▶ _TASK OBJECTIVE_
With the pictures left out, output the records below exactly.

▶ _EXERCISE DATA_
* * * * * * * * *

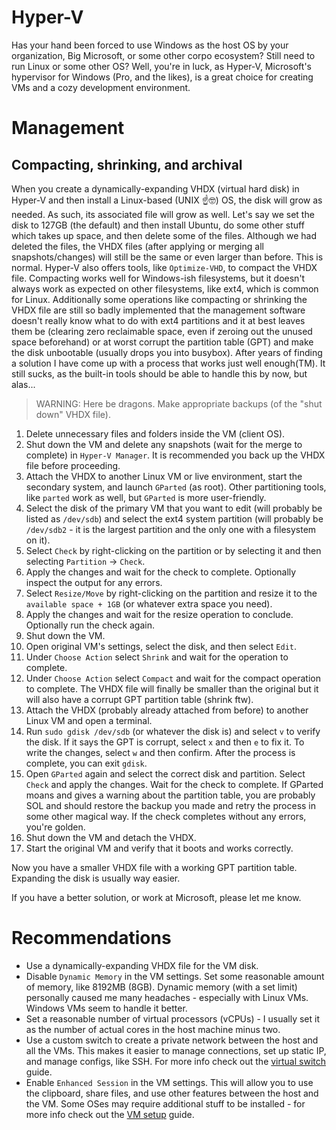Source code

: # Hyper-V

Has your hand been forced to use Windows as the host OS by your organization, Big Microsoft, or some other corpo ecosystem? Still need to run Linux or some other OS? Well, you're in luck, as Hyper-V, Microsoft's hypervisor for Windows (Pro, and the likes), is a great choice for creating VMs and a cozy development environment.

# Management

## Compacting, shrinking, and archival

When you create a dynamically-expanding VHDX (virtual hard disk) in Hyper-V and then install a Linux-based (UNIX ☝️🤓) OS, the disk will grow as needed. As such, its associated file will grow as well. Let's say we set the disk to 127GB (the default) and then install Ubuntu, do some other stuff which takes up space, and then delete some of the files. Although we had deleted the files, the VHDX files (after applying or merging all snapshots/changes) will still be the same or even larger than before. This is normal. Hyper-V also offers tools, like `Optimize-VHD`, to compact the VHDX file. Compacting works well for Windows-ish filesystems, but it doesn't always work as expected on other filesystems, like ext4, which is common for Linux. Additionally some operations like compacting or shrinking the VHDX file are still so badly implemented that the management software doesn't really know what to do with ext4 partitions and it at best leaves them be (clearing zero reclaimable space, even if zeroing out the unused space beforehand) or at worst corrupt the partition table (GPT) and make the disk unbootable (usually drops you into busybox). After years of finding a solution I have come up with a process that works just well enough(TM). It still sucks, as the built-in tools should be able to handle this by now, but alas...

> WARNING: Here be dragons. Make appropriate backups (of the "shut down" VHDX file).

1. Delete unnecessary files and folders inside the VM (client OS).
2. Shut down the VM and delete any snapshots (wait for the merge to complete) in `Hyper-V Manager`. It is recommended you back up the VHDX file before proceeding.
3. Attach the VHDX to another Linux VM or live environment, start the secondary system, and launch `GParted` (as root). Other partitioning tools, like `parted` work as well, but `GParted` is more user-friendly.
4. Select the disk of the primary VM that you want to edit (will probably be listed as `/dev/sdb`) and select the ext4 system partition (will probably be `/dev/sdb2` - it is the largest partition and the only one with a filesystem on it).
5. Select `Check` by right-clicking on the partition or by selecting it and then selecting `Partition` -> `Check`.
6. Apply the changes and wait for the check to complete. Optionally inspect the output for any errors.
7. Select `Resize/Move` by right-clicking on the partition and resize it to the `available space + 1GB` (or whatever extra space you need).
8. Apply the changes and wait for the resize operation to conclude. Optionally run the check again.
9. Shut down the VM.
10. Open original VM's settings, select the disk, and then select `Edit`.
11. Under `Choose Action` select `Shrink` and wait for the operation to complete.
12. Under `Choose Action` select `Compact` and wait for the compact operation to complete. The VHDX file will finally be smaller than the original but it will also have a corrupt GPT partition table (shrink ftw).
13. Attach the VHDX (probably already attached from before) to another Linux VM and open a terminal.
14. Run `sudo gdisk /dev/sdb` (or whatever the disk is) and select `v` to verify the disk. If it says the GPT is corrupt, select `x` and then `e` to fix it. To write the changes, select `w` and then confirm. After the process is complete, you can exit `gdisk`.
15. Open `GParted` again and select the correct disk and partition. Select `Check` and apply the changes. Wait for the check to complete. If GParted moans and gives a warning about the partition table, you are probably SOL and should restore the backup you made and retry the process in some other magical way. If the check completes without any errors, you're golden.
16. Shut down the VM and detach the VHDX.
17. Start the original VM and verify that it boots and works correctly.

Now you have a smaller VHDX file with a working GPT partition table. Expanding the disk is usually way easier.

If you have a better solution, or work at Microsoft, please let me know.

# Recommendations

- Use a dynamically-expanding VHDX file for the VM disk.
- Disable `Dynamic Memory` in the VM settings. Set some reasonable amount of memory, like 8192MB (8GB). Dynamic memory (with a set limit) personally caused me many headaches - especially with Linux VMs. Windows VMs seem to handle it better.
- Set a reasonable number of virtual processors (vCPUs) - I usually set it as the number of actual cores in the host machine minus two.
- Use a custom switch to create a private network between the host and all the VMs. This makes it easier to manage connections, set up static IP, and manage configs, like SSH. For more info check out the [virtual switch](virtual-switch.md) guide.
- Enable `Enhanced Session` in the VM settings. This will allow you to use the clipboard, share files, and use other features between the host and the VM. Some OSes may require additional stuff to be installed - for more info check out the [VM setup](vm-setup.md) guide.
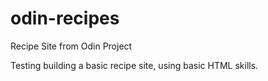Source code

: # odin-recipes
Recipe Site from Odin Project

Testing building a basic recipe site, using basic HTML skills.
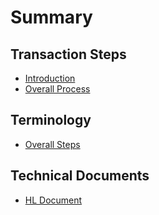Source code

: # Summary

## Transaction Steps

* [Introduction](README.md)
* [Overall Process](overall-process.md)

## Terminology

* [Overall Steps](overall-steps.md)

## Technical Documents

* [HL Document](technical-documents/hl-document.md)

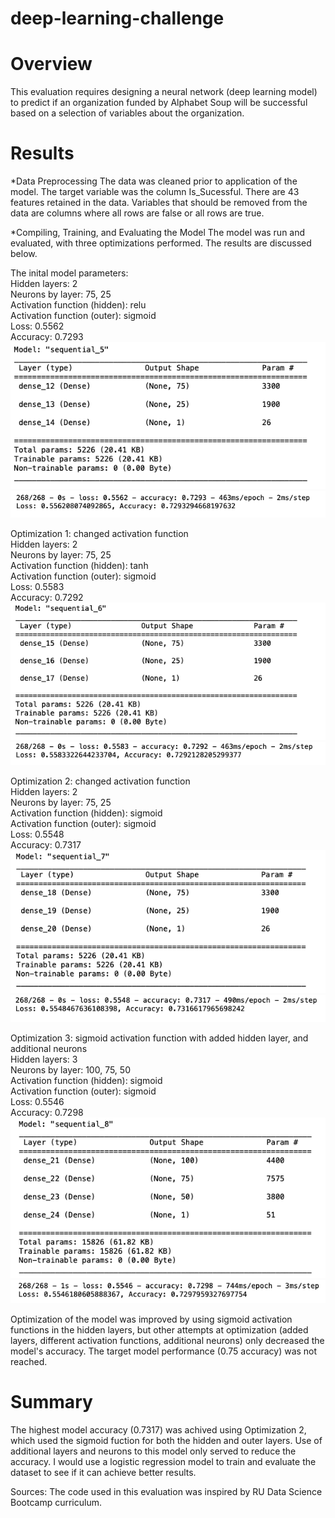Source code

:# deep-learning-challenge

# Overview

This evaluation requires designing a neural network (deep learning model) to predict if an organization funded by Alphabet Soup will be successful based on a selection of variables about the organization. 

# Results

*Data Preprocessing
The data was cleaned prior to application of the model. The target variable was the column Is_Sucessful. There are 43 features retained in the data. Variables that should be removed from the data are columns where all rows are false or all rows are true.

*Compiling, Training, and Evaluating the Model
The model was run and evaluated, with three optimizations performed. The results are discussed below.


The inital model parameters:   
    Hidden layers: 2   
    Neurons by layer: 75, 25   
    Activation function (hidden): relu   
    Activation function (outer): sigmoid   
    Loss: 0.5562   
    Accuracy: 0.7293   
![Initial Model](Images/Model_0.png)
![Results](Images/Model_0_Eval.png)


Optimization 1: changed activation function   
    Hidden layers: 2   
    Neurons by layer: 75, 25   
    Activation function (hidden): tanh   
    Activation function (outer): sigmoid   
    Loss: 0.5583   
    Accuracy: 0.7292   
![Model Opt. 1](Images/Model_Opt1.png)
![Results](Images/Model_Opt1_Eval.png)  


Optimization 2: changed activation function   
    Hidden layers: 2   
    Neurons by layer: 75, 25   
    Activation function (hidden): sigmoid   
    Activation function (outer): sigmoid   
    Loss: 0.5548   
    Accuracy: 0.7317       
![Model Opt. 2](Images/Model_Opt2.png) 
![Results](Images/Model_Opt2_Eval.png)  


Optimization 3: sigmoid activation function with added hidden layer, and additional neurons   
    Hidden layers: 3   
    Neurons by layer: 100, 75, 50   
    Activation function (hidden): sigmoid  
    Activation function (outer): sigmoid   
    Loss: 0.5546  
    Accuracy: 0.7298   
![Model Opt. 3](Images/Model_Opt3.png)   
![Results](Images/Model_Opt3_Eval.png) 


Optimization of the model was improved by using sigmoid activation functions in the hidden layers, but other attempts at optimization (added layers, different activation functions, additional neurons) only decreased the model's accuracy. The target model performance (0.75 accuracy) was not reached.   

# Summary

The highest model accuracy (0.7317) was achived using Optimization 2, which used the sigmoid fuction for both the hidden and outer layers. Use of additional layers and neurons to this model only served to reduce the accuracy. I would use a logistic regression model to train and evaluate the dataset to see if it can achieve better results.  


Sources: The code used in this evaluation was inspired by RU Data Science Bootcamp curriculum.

* * * * * * * * *

▶ _ANSWER SPACE_
Source code

: # Hyper-V

Has your hand been forced to use Windows as the host OS by your organization, Big Microsoft, or some other corpo ecosystem? Still need to run Linux or some other OS? Well, you're in luck, as Hyper-V, Microsoft's hypervisor for Windows (Pro, and the likes), is a great choice for creating VMs and a cozy development environment.

# Management

## Compacting, shrinking, and archival

When you create a dynamically-expanding VHDX (virtual hard disk) in Hyper-V and then install a Linux-based (UNIX ☝️🤓) OS, the disk will grow as needed. As such, its associated file will grow as well. Let's say we set the disk to 127GB (the default) and then install Ubuntu, do some other stuff which takes up space, and then delete some of the files. Although we had deleted the files, the VHDX files (after applying or merging all snapshots/changes) will still be the same or even larger than before. This is normal. Hyper-V also offers tools, like `Optimize-VHD`, to compact the VHDX file. Compacting works well for Windows-ish filesystems, but it doesn't always work as expected on other filesystems, like ext4, which is common for Linux. Additionally some operations like compacting or shrinking the VHDX file are still so badly implemented that the management software doesn't really know what to do with ext4 partitions and it at best leaves them be (clearing zero reclaimable space, even if zeroing out the unused space beforehand) or at worst corrupt the partition table (GPT) and make the disk unbootable (usually drops you into busybox). After years of finding a solution I have come up with a process that works just well enough(TM). It still sucks, as the built-in tools should be able to handle this by now, but alas...

> WARNING: Here be dragons. Make appropriate backups (of the "shut down" VHDX file).

1. Delete unnecessary files and folders inside the VM (client OS).
2. Shut down the VM and delete any snapshots (wait for the merge to complete) in `Hyper-V Manager`. It is recommended you back up the VHDX file before proceeding.
3. Attach the VHDX to another Linux VM or live environment, start the secondary system, and launch `GParted` (as root). Other partitioning tools, like `parted` work as well, but `GParted` is more user-friendly.
4. Select the disk of the primary VM that you want to edit (will probably be listed as `/dev/sdb`) and select the ext4 system partition (will probably be `/dev/sdb2` - it is the largest partition and the only one with a filesystem on it).
5. Select `Check` by right-clicking on the partition or by selecting it and then selecting `Partition` -> `Check`.
6. Apply the changes and wait for the check to complete. Optionally inspect the output for any errors.
7. Select `Resize/Move` by right-clicking on the partition and resize it to the `available space + 1GB` (or whatever extra space you need).
8. Apply the changes and wait for the resize operation to conclude. Optionally run the check again.
9. Shut down the VM.
10. Open original VM's settings, select the disk, and then select `Edit`.
11. Under `Choose Action` select `Shrink` and wait for the operation to complete.
12. Under `Choose Action` select `Compact` and wait for the compact operation to complete. The VHDX file will finally be smaller than the original but it will also have a corrupt GPT partition table (shrink ftw).
13. Attach the VHDX (probably already attached from before) to another Linux VM and open a terminal.
14. Run `sudo gdisk /dev/sdb` (or whatever the disk is) and select `v` to verify the disk. If it says the GPT is corrupt, select `x` and then `e` to fix it. To write the changes, select `w` and then confirm. After the process is complete, you can exit `gdisk`.
15. Open `GParted` again and select the correct disk and partition. Select `Check` and apply the changes. Wait for the check to complete. If GParted moans and gives a warning about the partition table, you are probably SOL and should restore the backup you made and retry the process in some other magical way. If the check completes without any errors, you're golden.
16. Shut down the VM and detach the VHDX.
17. Start the original VM and verify that it boots and works correctly.

Now you have a smaller VHDX file with a working GPT partition table. Expanding the disk is usually way easier.

If you have a better solution, or work at Microsoft, please let me know.

# Recommendations

- Use a dynamically-expanding VHDX file for the VM disk.
- Disable `Dynamic Memory` in the VM settings. Set some reasonable amount of memory, like 8192MB (8GB). Dynamic memory (with a set limit) personally caused me many headaches - especially with Linux VMs. Windows VMs seem to handle it better.
- Set a reasonable number of virtual processors (vCPUs) - I usually set it as the number of actual cores in the host machine minus two.
- Use a custom switch to create a private network between the host and all the VMs. This makes it easier to manage connections, set up static IP, and manage configs, like SSH. For more info check out the [virtual switch](virtual-switch.md) guide.
- Enable `Enhanced Session` in the VM settings. This will allow you to use the clipboard, share files, and use other features between the host and the VM. Some OSes may require additional stuff to be installed - for more info check out the [VM setup](vm-setup.md) guide.
Source code

: # odin-recipes
Recipe Site from Odin Project

Testing building a basic recipe site, using basic HTML skills.
Source code

: # Summary

## Transaction Steps

* [Introduction](README.md)
* [Overall Process](overall-process.md)

## Terminology

* [Overall Steps](overall-steps.md)

## Technical Documents

* [HL Document](technical-documents/hl-document.md)

Source code

:# deep-learning-challenge

# Overview

This evaluation requires designing a neural network (deep learning model) to predict if an organization funded by Alphabet Soup will be successful based on a selection of variables about the organization. 

# Results

*Data Preprocessing
The data was cleaned prior to application of the model. The target variable was the column Is_Sucessful. There are 43 features retained in the data. Variables that should be removed from the data are columns where all rows are false or all rows are true.

*Compiling, Training, and Evaluating the Model
The model was run and evaluated, with three optimizations performed. The results are discussed below.


The inital model parameters:   
    Hidden layers: 2   
    Neurons by layer: 75, 25   
    Activation function (hidden): relu   
    Activation function (outer): sigmoid   
    Loss: 0.5562   
    Accuracy: 0.7293   
![Initial Model](Images/Model_0.png)
![Results](Images/Model_0_Eval.png)


Optimization 1: changed activation function   
    Hidden layers: 2   
    Neurons by layer: 75, 25   
    Activation function (hidden): tanh   
    Activation function (outer): sigmoid   
    Loss: 0.5583   
    Accuracy: 0.7292   
![Model Opt. 1](Images/Model_Opt1.png)
![Results](Images/Model_Opt1_Eval.png)  


Optimization 2: changed activation function   
    Hidden layers: 2   
    Neurons by layer: 75, 25   
    Activation function (hidden): sigmoid   
    Activation function (outer): sigmoid   
    Loss: 0.5548   
    Accuracy: 0.7317       
![Model Opt. 2](Images/Model_Opt2.png) 
![Results](Images/Model_Opt2_Eval.png)  


Optimization 3: sigmoid activation function with added hidden layer, and additional neurons   
    Hidden layers: 3   
    Neurons by layer: 100, 75, 50   
    Activation function (hidden): sigmoid  
    Activation function (outer): sigmoid   
    Loss: 0.5546  
    Accuracy: 0.7298   
![Model Opt. 3](Images/Model_Opt3.png)   
![Results](Images/Model_Opt3_Eval.png) 


Optimization of the model was improved by using sigmoid activation functions in the hidden layers, but other attempts at optimization (added layers, different activation functions, additional neurons) only decreased the model's accuracy. The target model performance (0.75 accuracy) was not reached.   

# Summary

The highest model accuracy (0.7317) was achived using Optimization 2, which used the sigmoid fuction for both the hidden and outer layers. Use of additional layers and neurons to this model only served to reduce the accuracy. I would use a logistic regression model to train and evaluate the dataset to see if it can achieve better results.  


Sources: The code used in this evaluation was inspired by RU Data Science Bootcamp curriculum.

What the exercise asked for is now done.